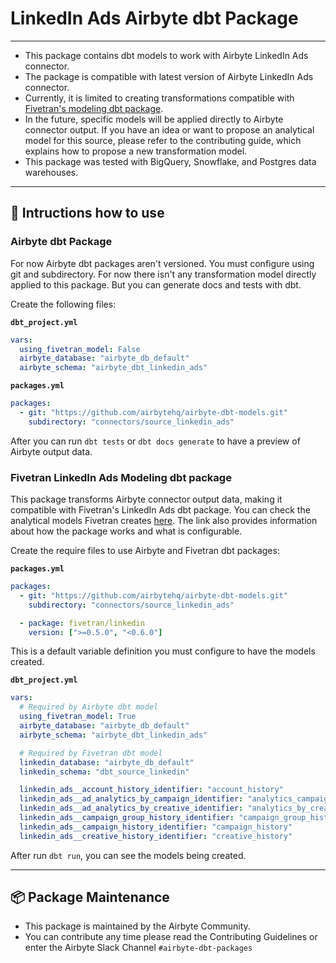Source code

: # LinkedIn Ads Airbyte dbt Package

---

- This package contains dbt models to work with Airbyte LinkedIn Ads connector.
- The package is compatible with latest version of Airbyte LinkedIn Ads connector.
- Currently, it is limited to creating transformations compatible with [Fivetran's modeling dbt package](https://github.com/fivetran/dbt_linkedin/tree/main).
- In the future, specific models will be applied directly to Airbyte connector output. If you have an idea or want to propose an analytical model for this source, please refer to the contributing guide, which explains how to propose a new transformation model.
- This package was tested with BigQuery, Snowflake, and Postgres data warehouses.

---

## 🎯 Intructions how to use

### Airbyte dbt Package

For now Airbyte dbt packages aren't versioned. You must configure using git and subdirectory. For now there isn't any transformation model directly applied to this package. But you can generate docs and tests with dbt.

Create the following files:

**`dbt_project.yml`**

```yaml
vars:
  using_fivetran_model: False
  airbyte_database: "airbyte_db_default"
  airbyte_schema: "airbyte_dbt_linkedin_ads"
```

**`packages.yml`**

```yaml
packages:
  - git: "https://github.com/airbytehq/airbyte-dbt-models.git"
    subdirectory: "connectors/source_linkedin_ads"
```

After you can run `dbt tests` or `dbt docs generate` to have a preview of Airbyte output data.

### Fivetran LinkedIn Ads Modeling dbt package

This package transforms Airbyte connector output data, making it compatible with Fivetran's LinkedIn Ads dbt package. You can check the analytical models Fivetran creates [here](https://github.com/fivetran/dbt_linkedin/tree/main?tab=readme-ov-file#-what-does-this-dbt-package-do). The link also provides information about how the package works and what is configurable.

Create the require files to use Airbyte and Fivetran dbt packages:

**`packages.yml`**

```yaml
packages:
  - git: "https://github.com/airbytehq/airbyte-dbt-models.git"
    subdirectory: "connectors/source_linkedin_ads"

  - package: fivetran/linkedin
    version: [">=0.5.0", "<0.6.0"]
```

This is a default variable definition you must configure to have the models created.

**`dbt_project.yml`**

```yaml
vars:
  # Required by Airbyte dbt model
  using_fivetran_model: True
  airbyte_database: "airbyte_db_default"
  airbyte_schema: "airbyte_dbt_linkedin_ads"

  # Required by Fivetran dbt model
  linkedin_database: "airbyte_db_default"
  linkedin_schema: "dbt_source_linkedin"

  linkedin_ads__account_history_identifier: "account_history"
  linkedin_ads__ad_analytics_by_campaign_identifier: "analytics_campaign"
  linkedin_ads__ad_analytics_by_creative_identifier: "analytics_by_creative"
  linkedin_ads__campaign_group_history_identifier: "campaign_group_history"
  linkedin_ads__campaign_history_identifier: "campaign_history"
  linkedin_ads__creative_history_identifier: "creative_history"
```

After run `dbt run`, you can see the models being created.

---

## :package: Package Maintenance

- This package is maintained by the Airbyte Community.
- You can contribute any time please read the Contributing Guidelines or enter the Airbyte Slack Channel `#airbyte-dbt-packages`
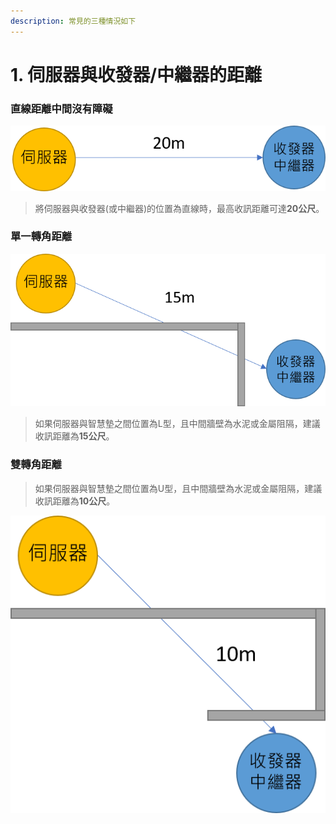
 ```yaml
---
description: 常見的三種情況如下
---
```


# 1. 伺服器與收發器/中繼器的距離

### 直線距離中間沒有障礙

![](.gitbook/assets/zhi-xian-shou-xun%20%281%29.png)

> 將伺服器與收發器\(或中繼器\)的位置為直線時，最高收訊距離可達**20公尺**。

### 單一轉角距離

![](.gitbook/assets/l-shou-xun.png)

> 如果伺服器與智慧墊之間位置為L型，且中間牆壁為水泥或金屬阻隔，建議收訊距離為**15公尺**。

### 雙轉角距離

> 如果伺服器與智慧墊之間位置為U型，且中間牆壁為水泥或金屬阻隔，建議收訊距離為**10公尺**。

![](.gitbook/assets/u-shou-xun.png)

- _Task requirements_
Set down the full listing above with its wording unchanged. Leave out its images.

- _Solved problem_
Source code

: # LinkedIn Ads Airbyte dbt Package

---

- This package contains dbt models to work with Airbyte LinkedIn Ads connector.
- The package is compatible with latest version of Airbyte LinkedIn Ads connector.
- Currently, it is limited to creating transformations compatible with [Fivetran's modeling dbt package](https://github.com/fivetran/dbt_linkedin/tree/main).
- In the future, specific models will be applied directly to Airbyte connector output. If you have an idea or want to propose an analytical model for this source, please refer to the contributing guide, which explains how to propose a new transformation model.
- This package was tested with BigQuery, Snowflake, and Postgres data warehouses.

---

## 🎯 Intructions how to use

### Airbyte dbt Package

For now Airbyte dbt packages aren't versioned. You must configure using git and subdirectory. For now there isn't any transformation model directly applied to this package. But you can generate docs and tests with dbt.

Create the following files:

**`dbt_project.yml`**

```yaml
vars:
  using_fivetran_model: False
  airbyte_database: "airbyte_db_default"
  airbyte_schema: "airbyte_dbt_linkedin_ads"
```

**`packages.yml`**

```yaml
packages:
  - git: "https://github.com/airbytehq/airbyte-dbt-models.git"
    subdirectory: "connectors/source_linkedin_ads"
```

After you can run `dbt tests` or `dbt docs generate` to have a preview of Airbyte output data.

### Fivetran LinkedIn Ads Modeling dbt package

This package transforms Airbyte connector output data, making it compatible with Fivetran's LinkedIn Ads dbt package. You can check the analytical models Fivetran creates [here](https://github.com/fivetran/dbt_linkedin/tree/main?tab=readme-ov-file#-what-does-this-dbt-package-do). The link also provides information about how the package works and what is configurable.

Create the require files to use Airbyte and Fivetran dbt packages:

**`packages.yml`**

```yaml
packages:
  - git: "https://github.com/airbytehq/airbyte-dbt-models.git"
    subdirectory: "connectors/source_linkedin_ads"

  - package: fivetran/linkedin
    version: [">=0.5.0", "<0.6.0"]
```

This is a default variable definition you must configure to have the models created.

**`dbt_project.yml`**

```yaml
vars:
  # Required by Airbyte dbt model
  using_fivetran_model: True
  airbyte_database: "airbyte_db_default"
  airbyte_schema: "airbyte_dbt_linkedin_ads"

  # Required by Fivetran dbt model
  linkedin_database: "airbyte_db_default"
  linkedin_schema: "dbt_source_linkedin"

  linkedin_ads__account_history_identifier: "account_history"
  linkedin_ads__ad_analytics_by_campaign_identifier: "analytics_campaign"
  linkedin_ads__ad_analytics_by_creative_identifier: "analytics_by_creative"
  linkedin_ads__campaign_group_history_identifier: "campaign_group_history"
  linkedin_ads__campaign_history_identifier: "campaign_history"
  linkedin_ads__creative_history_identifier: "creative_history"
```

After run `dbt run`, you can see the models being created.

---

## :package: Package Maintenance

- This package is maintained by the Airbyte Community.
- You can contribute any time please read the Contributing Guidelines or enter the Airbyte Slack Channel `#airbyte-dbt-packages`
 ```yaml
---
description: 常見的三種情況如下
---
```


# 1. 伺服器與收發器/中繼器的距離

### 直線距離中間沒有障礙

![](.gitbook/assets/zhi-xian-shou-xun%20%281%29.png)

> 將伺服器與收發器\(或中繼器\)的位置為直線時，最高收訊距離可達**20公尺**。

### 單一轉角距離

![](.gitbook/assets/l-shou-xun.png)

> 如果伺服器與智慧墊之間位置為L型，且中間牆壁為水泥或金屬阻隔，建議收訊距離為**15公尺**。

### 雙轉角距離

> 如果伺服器與智慧墊之間位置為U型，且中間牆壁為水泥或金屬阻隔，建議收訊距離為**10公尺**。

![](.gitbook/assets/u-shou-xun.png)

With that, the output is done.